* _ASSIGNED TASK_: Copy out each line of the data holding "Orientierung".
#### MATERIAL TO PROCESS
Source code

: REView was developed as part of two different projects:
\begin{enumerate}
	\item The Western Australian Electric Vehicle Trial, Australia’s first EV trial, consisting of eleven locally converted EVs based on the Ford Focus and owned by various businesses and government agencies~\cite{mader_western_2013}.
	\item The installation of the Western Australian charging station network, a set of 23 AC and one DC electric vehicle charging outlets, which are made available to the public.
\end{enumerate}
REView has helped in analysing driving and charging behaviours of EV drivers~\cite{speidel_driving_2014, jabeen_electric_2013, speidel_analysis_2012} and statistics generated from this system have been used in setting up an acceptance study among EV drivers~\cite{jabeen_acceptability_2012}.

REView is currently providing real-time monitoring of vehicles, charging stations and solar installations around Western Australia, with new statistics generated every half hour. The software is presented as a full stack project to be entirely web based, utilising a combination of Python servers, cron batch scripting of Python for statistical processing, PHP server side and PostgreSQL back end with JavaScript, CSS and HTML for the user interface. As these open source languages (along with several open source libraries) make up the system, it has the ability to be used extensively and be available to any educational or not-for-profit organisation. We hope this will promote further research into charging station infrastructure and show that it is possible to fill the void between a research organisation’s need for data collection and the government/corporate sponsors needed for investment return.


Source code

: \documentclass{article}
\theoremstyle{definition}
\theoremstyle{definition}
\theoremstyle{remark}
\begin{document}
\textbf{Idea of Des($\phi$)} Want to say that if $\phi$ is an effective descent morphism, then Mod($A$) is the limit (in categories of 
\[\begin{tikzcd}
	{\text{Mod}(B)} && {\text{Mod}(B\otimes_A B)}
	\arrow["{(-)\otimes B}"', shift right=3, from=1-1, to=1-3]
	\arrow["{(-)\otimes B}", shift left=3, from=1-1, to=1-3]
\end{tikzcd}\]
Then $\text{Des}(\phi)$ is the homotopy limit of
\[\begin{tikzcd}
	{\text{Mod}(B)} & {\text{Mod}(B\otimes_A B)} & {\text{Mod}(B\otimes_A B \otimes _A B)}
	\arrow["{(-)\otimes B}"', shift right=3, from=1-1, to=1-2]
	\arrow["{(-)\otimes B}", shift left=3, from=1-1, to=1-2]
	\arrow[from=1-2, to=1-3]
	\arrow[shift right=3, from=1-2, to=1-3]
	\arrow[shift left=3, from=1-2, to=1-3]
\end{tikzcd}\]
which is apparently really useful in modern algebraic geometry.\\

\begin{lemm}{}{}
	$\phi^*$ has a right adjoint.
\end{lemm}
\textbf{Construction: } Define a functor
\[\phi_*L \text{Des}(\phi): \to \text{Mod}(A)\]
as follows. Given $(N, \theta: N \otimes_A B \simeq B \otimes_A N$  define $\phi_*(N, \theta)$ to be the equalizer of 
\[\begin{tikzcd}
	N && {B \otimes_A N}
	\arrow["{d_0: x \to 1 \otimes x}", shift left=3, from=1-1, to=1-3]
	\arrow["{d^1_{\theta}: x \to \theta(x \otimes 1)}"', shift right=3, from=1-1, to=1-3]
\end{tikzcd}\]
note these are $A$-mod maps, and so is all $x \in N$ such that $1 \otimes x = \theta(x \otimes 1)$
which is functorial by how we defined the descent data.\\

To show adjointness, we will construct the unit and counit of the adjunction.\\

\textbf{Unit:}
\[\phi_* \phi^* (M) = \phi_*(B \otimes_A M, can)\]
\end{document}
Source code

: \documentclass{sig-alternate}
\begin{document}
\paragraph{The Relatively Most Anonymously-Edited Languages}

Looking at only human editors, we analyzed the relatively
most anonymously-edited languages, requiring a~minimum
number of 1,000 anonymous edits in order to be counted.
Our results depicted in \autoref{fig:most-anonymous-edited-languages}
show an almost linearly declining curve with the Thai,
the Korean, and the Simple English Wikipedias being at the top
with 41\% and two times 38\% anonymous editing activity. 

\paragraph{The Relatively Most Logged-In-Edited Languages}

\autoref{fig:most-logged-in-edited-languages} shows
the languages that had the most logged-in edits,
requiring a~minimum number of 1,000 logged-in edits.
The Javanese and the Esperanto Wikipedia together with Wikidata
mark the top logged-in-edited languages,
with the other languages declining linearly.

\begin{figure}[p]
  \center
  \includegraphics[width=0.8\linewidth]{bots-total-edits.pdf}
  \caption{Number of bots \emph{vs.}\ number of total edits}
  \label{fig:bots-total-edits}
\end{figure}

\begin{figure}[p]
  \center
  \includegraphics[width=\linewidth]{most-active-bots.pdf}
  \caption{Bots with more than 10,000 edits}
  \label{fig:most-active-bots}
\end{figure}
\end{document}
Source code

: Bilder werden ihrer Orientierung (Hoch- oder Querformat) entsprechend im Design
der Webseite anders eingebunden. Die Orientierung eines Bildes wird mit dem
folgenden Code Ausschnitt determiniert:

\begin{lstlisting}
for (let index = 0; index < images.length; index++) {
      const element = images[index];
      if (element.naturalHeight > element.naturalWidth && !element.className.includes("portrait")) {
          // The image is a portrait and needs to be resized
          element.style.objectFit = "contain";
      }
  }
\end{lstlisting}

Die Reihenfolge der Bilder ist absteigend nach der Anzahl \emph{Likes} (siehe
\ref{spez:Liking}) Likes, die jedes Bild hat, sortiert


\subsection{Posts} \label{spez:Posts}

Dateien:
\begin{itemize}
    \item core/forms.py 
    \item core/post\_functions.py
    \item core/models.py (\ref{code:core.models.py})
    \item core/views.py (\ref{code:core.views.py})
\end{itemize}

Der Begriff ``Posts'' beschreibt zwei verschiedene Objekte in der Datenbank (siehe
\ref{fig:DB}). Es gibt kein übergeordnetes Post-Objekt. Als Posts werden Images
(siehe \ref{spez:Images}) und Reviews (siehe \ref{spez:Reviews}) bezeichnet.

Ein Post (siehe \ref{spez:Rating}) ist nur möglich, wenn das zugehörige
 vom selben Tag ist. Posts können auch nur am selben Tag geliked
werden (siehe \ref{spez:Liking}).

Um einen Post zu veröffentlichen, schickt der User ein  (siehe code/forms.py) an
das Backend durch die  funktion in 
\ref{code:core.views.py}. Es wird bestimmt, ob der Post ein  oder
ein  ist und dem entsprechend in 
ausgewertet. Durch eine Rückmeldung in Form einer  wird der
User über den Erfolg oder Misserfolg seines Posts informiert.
########
* _OUTPUT FOR THIS TASK_:
: Bilder werden ihrer Orientierung (Hoch- oder Querformat) entsprechend im Design
der Webseite anders eingebunden. Die Orientierung eines Bildes wird mit dem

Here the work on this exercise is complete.